The Conceptual Description of Physical Activities

A system has been designed to translate connected sequences of visual images of physical activities into conceptual descriptions. The representation of such activities is based on a canonical verb of motion so that the conceptual description will be compatible with semantic networks in natural language understanding systems. A case structure is described which is derived from the kinds of information obtainable in image data. A possible solution is presented to the problem of segmenting the temporal information stream into linguistically and physically meaningful events. An example is given for a simple scenario, showing part of the derivation of the lowest level events. The results of applying certain condensations to these events show how details can be systematically eliminated to produce simpler, more general, and hence shorter, descriptions.

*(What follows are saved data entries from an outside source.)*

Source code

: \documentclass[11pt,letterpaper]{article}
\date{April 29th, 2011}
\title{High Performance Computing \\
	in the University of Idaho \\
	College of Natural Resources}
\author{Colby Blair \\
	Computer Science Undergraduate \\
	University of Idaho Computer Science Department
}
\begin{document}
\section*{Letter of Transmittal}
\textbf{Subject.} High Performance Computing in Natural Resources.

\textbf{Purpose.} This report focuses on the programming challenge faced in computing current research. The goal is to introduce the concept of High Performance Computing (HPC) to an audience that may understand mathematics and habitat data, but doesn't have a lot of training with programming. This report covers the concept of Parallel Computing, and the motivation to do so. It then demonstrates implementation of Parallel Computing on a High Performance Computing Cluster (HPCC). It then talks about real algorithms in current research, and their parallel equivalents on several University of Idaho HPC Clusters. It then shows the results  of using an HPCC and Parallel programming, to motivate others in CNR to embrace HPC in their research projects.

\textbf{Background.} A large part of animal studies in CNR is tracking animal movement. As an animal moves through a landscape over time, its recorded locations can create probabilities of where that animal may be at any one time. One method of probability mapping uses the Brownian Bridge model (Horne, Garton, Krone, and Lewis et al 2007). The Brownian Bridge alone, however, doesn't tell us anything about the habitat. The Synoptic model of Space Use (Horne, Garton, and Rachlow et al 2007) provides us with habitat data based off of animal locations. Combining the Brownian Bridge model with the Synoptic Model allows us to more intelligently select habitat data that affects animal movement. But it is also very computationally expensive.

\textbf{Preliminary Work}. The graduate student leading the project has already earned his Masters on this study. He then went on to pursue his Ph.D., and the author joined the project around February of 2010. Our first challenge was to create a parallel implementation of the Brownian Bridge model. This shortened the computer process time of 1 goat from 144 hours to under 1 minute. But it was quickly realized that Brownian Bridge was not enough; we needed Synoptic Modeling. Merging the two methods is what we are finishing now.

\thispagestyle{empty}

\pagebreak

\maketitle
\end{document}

This research was primarily supported by Canadian Defense Research Board grant 9820-11, and partially by National Science Foundation grant ENG75-10535.

If we view a motion picture such as illustrated in Figure 1, we are able to give a description of the physical activities in the scenario. This description is linguistic in the sense that the words used express our recognition of objects and movements as conceptual entities. A system for performing a sizeable part of this transformation of visual data into conceptual descriptions has been designed. It is described in Badler (1975); here we will present one small part of the system which is concerned with the organization of abstracted data from successive images of the scenario.

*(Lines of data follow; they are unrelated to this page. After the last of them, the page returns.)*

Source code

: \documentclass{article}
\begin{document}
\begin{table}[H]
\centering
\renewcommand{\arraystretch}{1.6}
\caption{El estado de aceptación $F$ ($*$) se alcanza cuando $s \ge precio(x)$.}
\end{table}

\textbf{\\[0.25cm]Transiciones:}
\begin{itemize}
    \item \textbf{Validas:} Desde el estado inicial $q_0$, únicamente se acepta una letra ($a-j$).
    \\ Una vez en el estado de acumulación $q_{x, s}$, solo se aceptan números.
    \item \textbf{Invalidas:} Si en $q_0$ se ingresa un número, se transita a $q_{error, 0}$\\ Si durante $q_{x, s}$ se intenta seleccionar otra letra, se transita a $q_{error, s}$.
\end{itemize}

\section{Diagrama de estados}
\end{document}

We are interested in a possible solution to the following problem: Given that a conceptual description of a scenario is to be generated, how is it decided where one verb instance starts and another ends? In other words, we seek computational criteria which separate visual experience into discrete chunks or events. By organizing the representation of an event into a case structure for a canonical motion verb, events can be described in linguistic terms. Verbs of motion have been investigated directly or indirectly by Miller (1972), Hendrix et al (1973a, 1973b), Martin (1973), and Schank (1973); semantic databases using variants of case structure verb representations (Fillmore(1968)) include Winograd (1972), Rumelhart et al (1972), and Simmons (1973).

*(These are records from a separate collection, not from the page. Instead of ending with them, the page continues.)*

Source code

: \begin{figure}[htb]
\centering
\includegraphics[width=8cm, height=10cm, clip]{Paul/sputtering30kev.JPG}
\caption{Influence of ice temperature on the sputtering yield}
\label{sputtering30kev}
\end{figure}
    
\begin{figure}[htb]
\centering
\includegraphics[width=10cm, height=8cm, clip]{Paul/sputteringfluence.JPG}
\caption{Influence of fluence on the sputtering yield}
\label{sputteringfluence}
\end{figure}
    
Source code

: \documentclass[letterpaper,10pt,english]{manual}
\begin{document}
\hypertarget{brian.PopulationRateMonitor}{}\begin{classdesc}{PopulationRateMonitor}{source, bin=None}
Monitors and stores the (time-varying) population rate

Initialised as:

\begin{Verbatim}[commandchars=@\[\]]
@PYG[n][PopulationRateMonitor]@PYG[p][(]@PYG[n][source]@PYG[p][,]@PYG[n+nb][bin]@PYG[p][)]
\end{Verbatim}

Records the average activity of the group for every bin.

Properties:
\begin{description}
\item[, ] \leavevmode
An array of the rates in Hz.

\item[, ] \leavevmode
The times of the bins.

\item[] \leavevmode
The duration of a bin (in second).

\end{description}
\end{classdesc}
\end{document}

We are concerned with physical movements of rigid or jointed objects so that motions may be restricted to translations and rotations. Objects may appear or disappear and the observer is free to move about. The resulting activities are combinations of these where observer motions are factored out if at all possible. We assume that the scenarios contain recognizable objects exhibiting physically possible, and preferably natural, motions.

A particular activity might consist of a single event, a sequence of events, sets of event sequences, or hierarchic organizations of events. The concept of walking is a good example of the last. Events are the basic building blocks of the conceptual description, and our events indicate the motions of objects. The interpretation of motion in terms of causal relationships is generally beyond the scope of the current system, although a semantic inference component could be included, Our descriptions consist mostly of observation of motion in context rather than explanation of why motion occurred.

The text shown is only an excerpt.